Più che le avarie dei pattugliatori donati dall'Italia o la confusa organizzazione del centralino dei soccorsi libici, con difficoltà addirittura di traduzione, conta il fatto che il governo riconosciuto da Italia, Unione europea e Onu sotto la guida di Fayyez el-Sarraj, riesce a malapena a esercitare una giurisdizione su una porzione di Tripoli. Sospesa a un filo anche la sicurezza dei gangli principali del potere libico come la Noc, la società petrolifera nazionale, o la Banca centrale: le istituzioni comuni che distribuiscono i proventi della residua produzione energetica in un Paese che sulla carta è ricco di risorse.
L'opposizione di un leader forte nella sua regione (la Cirenaica) come il generale Haftar con le spalle coperte da Francia, Egitto ed Emirati Arabi Uniti, insieme a una situazione che è diventata esplosiva nel sud del Paese, in quella tumultuosa fascia sub-sahariana del Sahel che sfugge al controllo dei contingenti sia Onu che occidentali, rende qualsiasi intesa aleatoria. E inattendibile la risposta del governo di Serraj. «La Libia continuerà a avere un disperato bisogno di aiuto non solo nei prossimi mesi ma nei prossimi anni, quindi i risultati della pressione e dell'appoggio italiani si sono avuti, ma compatibilmente con la situazione interna», dice Margelletti. Ieri la missione di sostegno dell'Onu (Unsmil) ha espresso preoccupazione per le notizie provenienti dal Sud, cioè proprio dalle regioni frontaliere verso il Sahel da dove arrivano le colonne di nuovi migranti. L'inviato Ghassan Salamè ha visitato la città di Sebha e se la gente del Sud «ha un genuino desiderio di risolvere le questioni che la dividono», la mobilitazione delle forze armate e il botta e risposta delle parti, avverte Salamè, «segnalano il rischio crescente di conflitto imminente».
SCONTRI SUL TERRENO
Nel frattempo, tra le vittime degli scontri scoppiati il 15 gennaio a sud di Tripoli si deve registrare la morte di un foto-giornalista freelance, Mohamed Ben Khalifa, colpito da una scheggia mentre seguiva una milizia che pattugliava l'area di Qase Bin Ghashir. L'ambasciatore d'Italia, Giuseppe Perrone, in un tweet dice di esserne «terribilmente rattristato», e conclude: «Possa la Libia trovare la pace».

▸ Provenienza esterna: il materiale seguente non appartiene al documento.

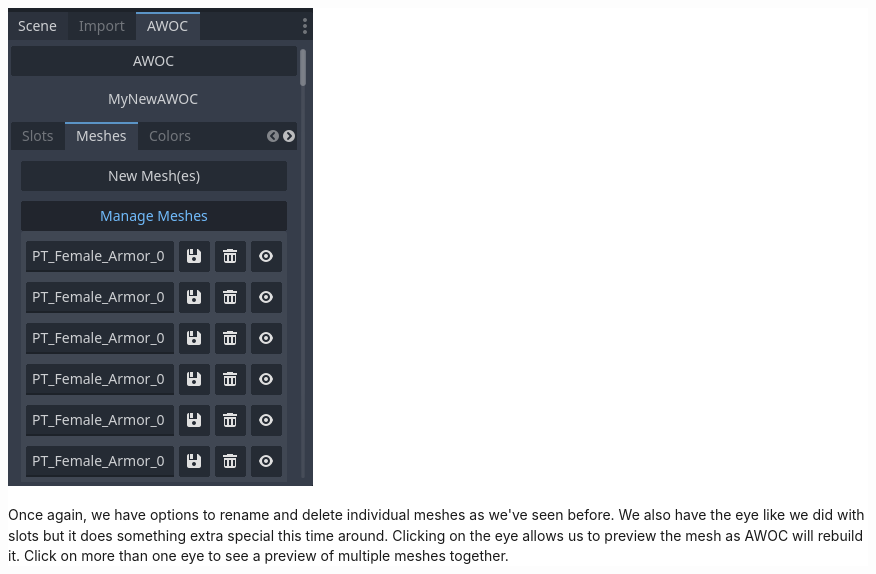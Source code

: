 ![Manage Meshes](/images/manage_meshes.png)

Once again, we have options to rename and delete individual meshes as we've seen before. We also have the eye like we did with slots but it does something extra special this time around. Clicking on the eye allows us to preview the mesh as AWOC will rebuild it. Click on more than one eye to see a preview of multiple meshes together.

Questo il contesto nel quale Roma e Bruxelles chiedono ai libici di fermare l'esodo. Ma mentre per l'Europa (e l'Italia) il blocco dei flussi è una priorità, per i libici è un problema «accessorio», per dirla ancora con Margelletti: «Non possiamo pensare di trattare la Libia da Paese normale». La situazione è fluida, gli interlocutori guadagnano o perdono credibilità secondo i movimenti sul campo e il balletto degli equilibri militari. E sullo sfondo c'è un problema che va addirittura oltre quello dell'inconsistenza della Libia come Stato in grado di interloquire e firmare accordi. C'è che la questione non riguarda soltanto le coste e la partenza dei gommoni, ma l'incapacità di arginare il flusso all'origine, nei Paesi di provenienza. Che si trovano a Sud o a Est. Cosicché le quattro motovedette consegnate di recente ai libici o gli oltre 9 milioni di euro destinati alla fornitura di 20 gommoni superveloci, o il monte complessivo di oltre 300 milioni messi versati dalla Ue dal 2014, o l'addestramento a cura della Guardia costiera italiana di finanzieri libici negli anni, si scontrano con l'assenza di uno Stato che resta frammentato, in mano alle milizie, privo di manico e centri decisionali veri.